The arithmetic of equations: a review

First of all, let’s review what should be more familiar — the arithmetic of equations.   Suppose A = B and P = Q.  The soundbyte is: you can combine them in almost any way imaginable to get a new valid equation.  You can add them, in either order (A + P = B + Q) or (A + Q = B + P).   You can subtract then, either one from the other, in either order (four subtraction equations: e.g. A – P = B – Q).  You can multiply them in either order (A* P = B * Q) or (A * Q = B * P).  You can divide either one by either other (assuming you are not dividing by zero), in either order (four division equations: e.g. A/P = B/Q).  You can raise either one to the power of the other, in either order (four exponentiation equation: e.g. A^P = B^Q).

(Note: for the GMAT, you are responsible for know what happens when you raise a base, say 3, to the power of integers or to the 1/2.  Technically, you can raise any positive base to any power — say, 3 to the pi — but that’s more complicated than the GMAT expects you to know.  For negative bases, things get dicier.  For the GMAT, just worry about negative bases to integer powers, (–2)^3 or (–2)^(–1).   Non-integral powers of negatives leads into complex numbers — again, beyond what the GMAT expects you to know).

Finally, the above may seem simple, and if A & B & P & Q are just individual numbers, then those equations are pretty much “duh”-simple.  Things get considerably more interesting if some or all of those letters are not individual numbers but algebraic expressions.  Even with four different algebra expressions, all this still holds for equations.

 

Adding inequalities

Everything gets trickier with inequalities.  First of all, an equation, such as A = B, is inherently symmetrical and “two-sided”, but an inequality is more a one-sided, unidirectional thing.   With any arithmetic of inequalities, we must consider the direction of the inequality.   Furthermore, equations are very intuitive, but some of the arithmetic of inequalities is quite unintuitive.

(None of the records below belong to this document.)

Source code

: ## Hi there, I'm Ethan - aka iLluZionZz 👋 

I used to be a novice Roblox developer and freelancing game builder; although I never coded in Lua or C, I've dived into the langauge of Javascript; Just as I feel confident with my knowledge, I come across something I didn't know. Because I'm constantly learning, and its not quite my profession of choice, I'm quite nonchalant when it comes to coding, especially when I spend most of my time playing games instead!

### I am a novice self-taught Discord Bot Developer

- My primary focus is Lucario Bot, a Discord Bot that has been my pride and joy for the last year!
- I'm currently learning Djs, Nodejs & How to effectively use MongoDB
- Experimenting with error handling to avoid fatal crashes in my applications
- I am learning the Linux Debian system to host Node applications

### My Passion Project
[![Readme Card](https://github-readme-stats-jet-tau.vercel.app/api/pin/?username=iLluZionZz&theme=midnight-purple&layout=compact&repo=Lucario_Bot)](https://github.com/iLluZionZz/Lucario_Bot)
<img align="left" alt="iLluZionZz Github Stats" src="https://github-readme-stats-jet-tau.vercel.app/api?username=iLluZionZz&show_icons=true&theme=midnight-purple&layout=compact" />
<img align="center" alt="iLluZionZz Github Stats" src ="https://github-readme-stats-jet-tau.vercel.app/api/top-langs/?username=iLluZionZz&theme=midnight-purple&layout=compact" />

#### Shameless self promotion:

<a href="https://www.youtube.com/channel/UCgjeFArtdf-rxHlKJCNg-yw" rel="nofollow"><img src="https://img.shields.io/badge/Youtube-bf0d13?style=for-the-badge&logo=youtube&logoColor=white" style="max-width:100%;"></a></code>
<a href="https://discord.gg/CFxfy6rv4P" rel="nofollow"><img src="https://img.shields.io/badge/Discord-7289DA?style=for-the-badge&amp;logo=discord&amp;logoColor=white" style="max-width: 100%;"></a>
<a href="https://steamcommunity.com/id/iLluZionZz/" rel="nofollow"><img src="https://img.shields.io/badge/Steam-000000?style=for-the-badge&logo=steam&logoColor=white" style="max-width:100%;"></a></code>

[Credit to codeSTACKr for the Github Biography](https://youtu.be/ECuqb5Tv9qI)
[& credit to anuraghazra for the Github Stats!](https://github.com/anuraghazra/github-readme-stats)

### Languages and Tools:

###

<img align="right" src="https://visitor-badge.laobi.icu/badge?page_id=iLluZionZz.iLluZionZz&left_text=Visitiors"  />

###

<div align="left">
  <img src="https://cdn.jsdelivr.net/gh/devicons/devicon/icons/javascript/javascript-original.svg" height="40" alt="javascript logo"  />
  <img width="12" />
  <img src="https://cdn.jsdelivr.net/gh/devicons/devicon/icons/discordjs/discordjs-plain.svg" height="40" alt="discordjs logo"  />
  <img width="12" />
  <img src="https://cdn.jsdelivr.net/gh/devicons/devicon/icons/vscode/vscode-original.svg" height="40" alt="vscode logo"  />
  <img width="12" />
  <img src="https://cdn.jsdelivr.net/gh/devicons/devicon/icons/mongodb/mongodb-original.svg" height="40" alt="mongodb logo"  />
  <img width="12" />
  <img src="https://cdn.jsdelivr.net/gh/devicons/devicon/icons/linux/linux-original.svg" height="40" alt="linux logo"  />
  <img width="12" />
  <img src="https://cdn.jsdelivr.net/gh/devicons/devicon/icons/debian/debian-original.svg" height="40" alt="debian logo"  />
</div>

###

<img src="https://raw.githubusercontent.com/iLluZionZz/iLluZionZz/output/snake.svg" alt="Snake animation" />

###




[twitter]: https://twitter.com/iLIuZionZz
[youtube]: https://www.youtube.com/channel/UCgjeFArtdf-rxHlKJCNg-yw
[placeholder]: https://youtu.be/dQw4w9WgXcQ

Adding inequalities is not so bad: you can add inequalities with the same direction of inequality.  Thus, if A > B, and P > Q, then it must be true that A + P > B + Q.  That always works, and it is in many ways what you’d expect.

 

Subtracting inequalities

This is the one that’s much trickier.   If A > B, and P > Q, then naïvely one might expect that (A – P) would be greater than (B – Q), but that’s not necessarily the case.  For example, suppose we have 10 > 5 and 2 > 1 — then we could subtract them in the same direction of inequality, and we’d get 8 > 4, which still works.  BUT, suppose 10 > 5, and 100 > 1, both true — now, if we subtract in the same direction of inequality, we find that (–90) is not greater than 4.   If we subtract two inequalities in the same direction of inequality, we may get another true statement, but we are not guaranteed that this will lead to a true statements, so it’s a very unwise move in problem solving.

Here’s the real head-scratcher: we can’t subtract inequalities with the same direction of inequality, but we CAN subtract inequalities with the opposite direction of inequality — in other words, if A > B, and P > Q, then it must be true that (A – Q) > (B – P).  That may be perplexing symbolically, so think about it in real world terms.  Suppose Ann has more money than Bob.  Suppose I take less from the richer person, Ann, and more from the poorer person, Bob.  When I am done, Ann still will have more than Bob — in fact, a greater difference than existed between them before!

 

Multiplication and division

Everything gets much hairier with multiplying or dividing inequalities when you consider — one or both sides could be negative.  Hmmm.  If we multiply or divide both sides of inequality by a single negative number, that’s perfectly legal, but we must remember to reverse the direction of inequality.   What happens if we were to multiply or divide inequalities and negatives were involved?  For example, if we know that x > –6 and y > –7, then what can we say about the product xy?  As it turns out, we could pick an x and a y that would satisfy the original inequalities and make the product xy equal absolutely any number on the number line.  This mindboggling bit of math is just to demonstrate why the GMAT is not going to touch multiplying or dividing general inequalities with a ten-foot pole!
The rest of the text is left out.